To solve this challenge, we’re proud to announce story runs.
What’s in a run?
A story run allows you to trace the exact path an event took through a story. It contains the agents and their emitted events allowing you to easily troubleshoot and benchmark your automation stories.
How Tines story runs work
Take the simplified Tines story below which receives a city name via a webhook agent, gets the weather in that city, and finally emails the result:
We can follow the route taken through the story by clicking the “Story Runs” tab in the toolbar and selecting a run. In the “Agents & Events” panel we can see the order of agents and their emitted events in chronological order.
By clicking the agent name in the story run, we can view and edit that agent’s properties.
Now, let’s take a more complex story containing multiple different branches an event could take.
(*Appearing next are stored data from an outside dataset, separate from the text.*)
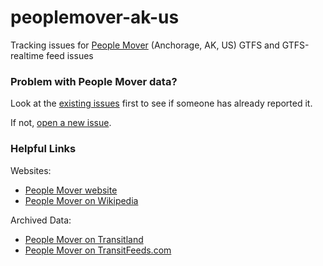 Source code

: # peoplemover-ak-us

Tracking issues for [People Mover](http://www.muni.org/Departments/Transit/PeopleMover/Pages/default.aspx) (Anchorage, AK, US) GTFS and GTFS-realtime feed issues

### Problem with People Mover data?

Look at the [existing issues](https://github.com/General-Transit-Feed-Specification/peoplemover-ak-us/issues) first to see if someone has already reported it.

If not, [open a new issue](https://github.com/General-Transit-Feed-Specification/peoplemover-ak-us/issues/new).

### Helpful Links

Websites:
* [People Mover website](http://www.muni.org/Departments/Transit/PeopleMover/Pages/default.aspx)
* [People Mover on Wikipedia](https://en.wikipedia.org/wiki/People_Mover_(Anchorage))

Archived Data:
* [People Mover on Transitland](http://transitfeeds.com/p/people-mover/370)
* [People Mover on TransitFeeds.com](http://transitfeeds.com/p/transit-authority-of-river-city)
When we view the run for this story, we can see that, as expected, Tines displays every agent that emitted an event. In the below example, we see that it’s Tuesday so the “Send weather to Slack” agent emitted an event.
In another run, because the event was received on Saturday, an event was emitted by the email agent:
Story Run performance metrics
Each story run includes a start time, end time and duration.
With these metrics we can easily calculate time and resources saved through Tines. For example, a phishing response story might take 19 seconds to process a Tines email, whereas to perform the same response manually could take up to 30 minutes.